Country Before Party, Community Before Self

Wed, 02.28.2018

Country Before Party, Community Before Self

Last year, white republican senator Jeff Flake made a public contribution to the democratic candidate in the Alabama senators' race. On the check memo area, he wrote “country above party.”

I use this metaphor to speak to the African American community and have all of us (including myself) ask (and answer) can we do more for our community? The last ten years of me directing the mission of African American Registry has brought to light two characteristics of black America that I interact with. 1. In general our collective needs in the face of white oppression in all segments of society are still huge. 2. In general all of us need and can do more with our personal lives and for our community to continue making a difference.

The collective African American unity that was ever-present last century in the movements of SNCC, SCLC, NAACP, CORE, BPP, and others are not as unified in this century.

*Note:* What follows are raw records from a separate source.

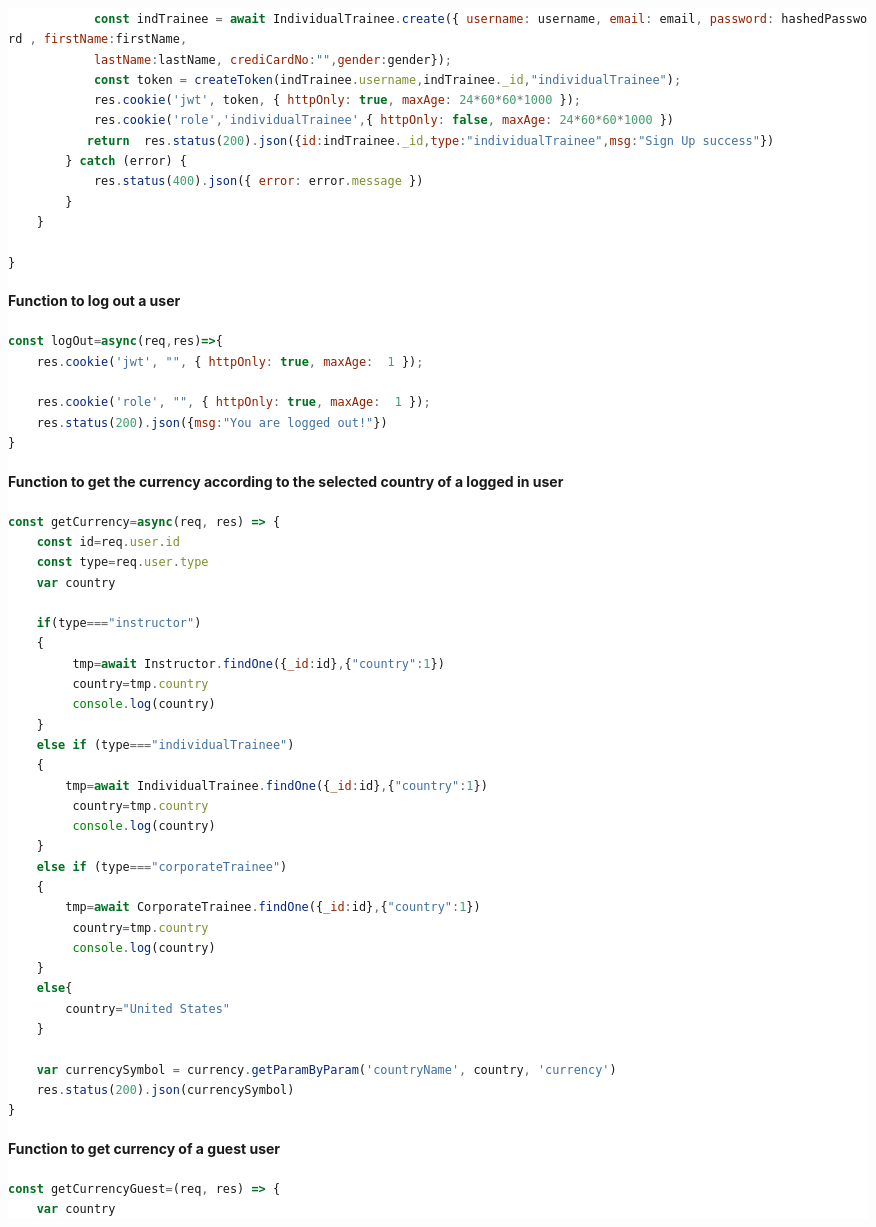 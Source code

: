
 ```javaScript
            const indTrainee = await IndividualTrainee.create({ username: username, email: email, password: hashedPassword , firstName:firstName,
            lastName:lastName, crediCardNo:"",gender:gender});
            const token = createToken(indTrainee.username,indTrainee._id,"individualTrainee");
            res.cookie('jwt', token, { httpOnly: true, maxAge: 24*60*60*1000 });
            res.cookie('role','individualTrainee',{ httpOnly: false, maxAge: 24*60*60*1000 })
           return  res.status(200).json({id:indTrainee._id,type:"individualTrainee",msg:"Sign Up success"})
        } catch (error) {
            res.status(400).json({ error: error.message })
        }
    }
    
}
```
#### Function to log out a user
```javaScript
const logOut=async(req,res)=>{
    res.cookie('jwt', "", { httpOnly: true, maxAge:  1 });

    res.cookie('role', "", { httpOnly: true, maxAge:  1 });
    res.status(200).json({msg:"You are logged out!"})
}
```

#### Function to get the currency according to the selected country of a logged in user
```javaScript
const getCurrency=async(req, res) => {
    const id=req.user.id
    const type=req.user.type
    var country
    
    if(type==="instructor")
    {
         tmp=await Instructor.findOne({_id:id},{"country":1})
         country=tmp.country
         console.log(country)
    }
    else if (type==="individualTrainee")
    {
        tmp=await IndividualTrainee.findOne({_id:id},{"country":1})
         country=tmp.country
         console.log(country)
    }
    else if (type==="corporateTrainee")
    {
        tmp=await CorporateTrainee.findOne({_id:id},{"country":1})
         country=tmp.country
         console.log(country)
    }
    else{
        country="United States"
    }

    var currencySymbol = currency.getParamByParam('countryName', country, 'currency')
    res.status(200).json(currencySymbol)
}
```
#### Function to get currency of a guest user
```javaScript
const getCurrencyGuest=(req, res) => {
    var country
```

In 2018, some individuals have the name recognition as entertainers, athletes, the artist Combahee River Collective, black reps from MeeToo, and others are making also statements. This is very important if for no other reason than to keep the discussion going, share ideas, and craft an anti-racism plan for American black people.

Yet I’d like to see more need as a motivator to prevention. I’d like self-sacrifice to fuel the energy more for our children and elders, more open embracing of our present failings because of who we see (our reflection) in the mirror. The needs of African America are that great, the devil of whiteness never sleeps in America and I don’t feel enough of us know this or takes it to heart.

Those high school students at Parkland Florida cannot feel any more vulnerable than many of our inner-city youths feel about guns and being safe. As black history month, 2018 ends we’ve come a long way since poll taxes, sharecropping, etc. but our daily needs must stay on the front burner especially for the safety of our children, family, and community before ourselves.